Direct loss minimization algorithms for sparse Gaussian processes
This work addresses optimization bottlenecks in sparse Gaussian processes for machine learning practitioners, offering incremental technical advances in gradient estimation methods.
The paper tackles the challenge of applying Direct Loss Minimization (DLM) to sparse Gaussian processes, particularly in non-conjugate cases where gradient estimation is difficult, by proposing unbiased product sampling (uPS) and analyzing biased Monte Carlo (bMC) methods, resulting in significant performance improvements, such as enhanced sample efficiency and better trade-offs in convergence time and computational efficiency.

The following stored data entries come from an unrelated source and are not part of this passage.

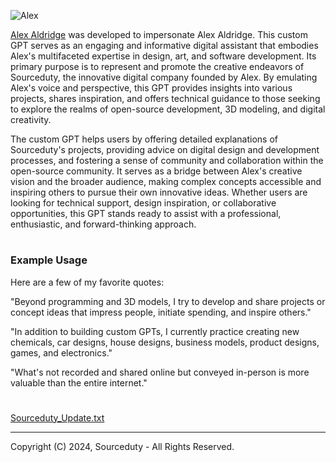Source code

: ![Alex](https://github.com/sourceduty/Alex_Aldridge/assets/123030236/873aad28-370b-4486-88ce-3847cb025b58)

[Alex Aldridge](https://chatgpt.com/g/g-mdnYSJr20-alex-aldridge) was developed to impersonate Alex Aldridge. This custom GPT serves as an engaging and informative digital assistant that embodies Alex's multifaceted expertise in design, art, and software development. Its primary purpose is to represent and promote the creative endeavors of Sourceduty, the innovative digital company founded by Alex. By emulating Alex's voice and perspective, this GPT provides insights into various projects, shares inspiration, and offers technical guidance to those seeking to explore the realms of open-source development, 3D modeling, and digital creativity.

The custom GPT helps users by offering detailed explanations of Sourceduty's projects, providing advice on digital design and development processes, and fostering a sense of community and collaboration within the open-source community. It serves as a bridge between Alex's creative vision and the broader audience, making complex concepts accessible and inspiring others to pursue their own innovative ideas. Whether users are looking for technical support, design inspiration, or collaborative opportunities, this GPT stands ready to assist with a professional, enthusiastic, and forward-thinking approach.

#
### Example Usage

Here are a few of my favorite quotes:

"Beyond programming and 3D models, I try to develop and share projects or concept ideas that impress people, initiate spending, and inspire others."

"In addition to building custom GPTs, I currently practice creating new chemicals, car designs, house designs, business models, product designs, games, and electronics."

"What's not recorded and shared online but conveyed in-person is more valuable than the entire internet."

#

[Sourceduty_Update.txt](https://github.com/sourceduty/Alex_Aldridge/files/15367487/Sourceduty_Update.txt)

***
Copyright (C) 2024, Sourceduty - All Rights Reserved.
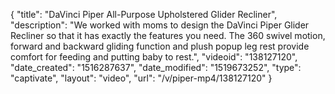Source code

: {
    "title": "DaVinci Piper All-Purpose Upholstered Glider Recliner",
    "description": "We worked with moms to design the DaVinci Piper Glider Recliner so that it has exactly the features you need. The 360 swivel motion, forward and backward gliding function and plush popup leg rest provide comfort for feeding and putting baby to rest.",
    "videoid": "138127120",
    "date_created": "1516287637",
    "date_modified": "1519673252",
    "type": "captivate",
    "layout": "video",
    "url": "\/v\/piper-mp4\/138127120"
}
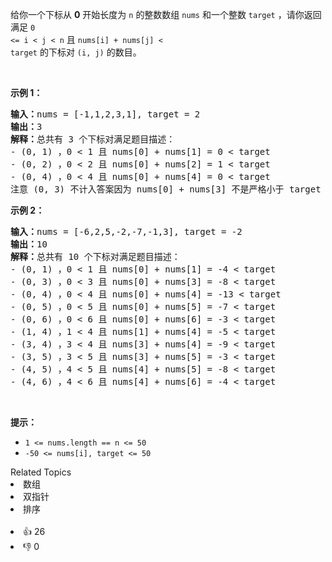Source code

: 给你一个下标从 <strong>0</strong>&nbsp;开始长度为 <code>n</code>&nbsp;的整数数组&nbsp;<code>nums</code>&nbsp;和一个整数&nbsp;<code>target</code>&nbsp;，请你返回满足&nbsp;<code>0 &lt;= i &lt; j &lt; n</code> 且 <code>nums[i] + nums[j] &lt; target</code>&nbsp;的下标对&nbsp;<code>(i, j)</code>&nbsp;的数目。

<p>&nbsp;</p>

<p><strong class="example">示例 1：</strong></p>

<pre>
<b>输入：</b>nums = [-1,1,2,3,1], target = 2
<b>输出：</b>3
<b>解释：</b>总共有 3 个下标对满足题目描述：
- (0, 1) ，0 &lt; 1 且 nums[0] + nums[1] = 0 &lt; target
- (0, 2) ，0 &lt; 2 且 nums[0] + nums[2] = 1 &lt; target 
- (0, 4) ，0 &lt; 4 且 nums[0] + nums[4] = 0 &lt; target
注意 (0, 3) 不计入答案因为 nums[0] + nums[3] 不是严格小于 target 。
</pre>

<p><strong class="example">示例 2：</strong></p>

<pre>
<b>输入：</b>nums = [-6,2,5,-2,-7,-1,3], target = -2
<b>输出：</b>10
<b>解释：</b>总共有 10 个下标对满足题目描述：
- (0, 1) ，0 &lt; 1 且 nums[0] + nums[1] = -4 &lt; target
- (0, 3) ，0 &lt; 3 且 nums[0] + nums[3] = -8 &lt; target
- (0, 4) ，0 &lt; 4 且 nums[0] + nums[4] = -13 &lt; target
- (0, 5) ，0 &lt; 5 且 nums[0] + nums[5] = -7 &lt; target
- (0, 6) ，0 &lt; 6 且 nums[0] + nums[6] = -3 &lt; target
- (1, 4) ，1 &lt; 4 且 nums[1] + nums[4] = -5 &lt; target
- (3, 4) ，3 &lt; 4 且 nums[3] + nums[4] = -9 &lt; target
- (3, 5) ，3 &lt; 5 且 nums[3] + nums[5] = -3 &lt; target
- (4, 5) ，4 &lt; 5 且 nums[4] + nums[5] = -8 &lt; target
- (4, 6) ，4 &lt; 6 且 nums[4] + nums[6] = -4 &lt; target
</pre>

<p>&nbsp;</p>

<p><strong>提示：</strong></p>

<ul> 
 <li><code>1 &lt;= nums.length == n &lt;= 50</code></li> 
 <li><code>-50 &lt;= nums[i], target &lt;= 50</code></li> 
</ul>

<div><div>Related Topics</div><div><li>数组</li><li>双指针</li><li>排序</li></div></div><br><div><li>👍 26</li><li>👎 0</li></div>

The paper provides a thorough investigation of Direct loss minimization (DLM), which optimizes the posterior to minimize predictive loss, in sparse Gaussian processes. For the conjugate case, we consider DLM for log-loss and DLM for square loss showing a significant performance improvement in both cases. The application of DLM in non-conjugate cases is more complex because the logarithm of expectation in the log-loss DLM objective is often intractable and simple sampling leads to biased estimates of gradients. The paper makes two technical contributions to address this. First, a new method using product sampling is proposed, which gives unbiased estimates of gradients (uPS) for the objective function. Second, a theoretical analysis of biased Monte Carlo estimates (bMC) shows that stochastic gradient descent converges despite the biased gradients. Experiments demonstrate empirical success of DLM. A comparison of the sampling methods shows that, while uPS is potentially more sample-efficient, bMC provides a better tradeoff in terms of convergence time and computational efficiency.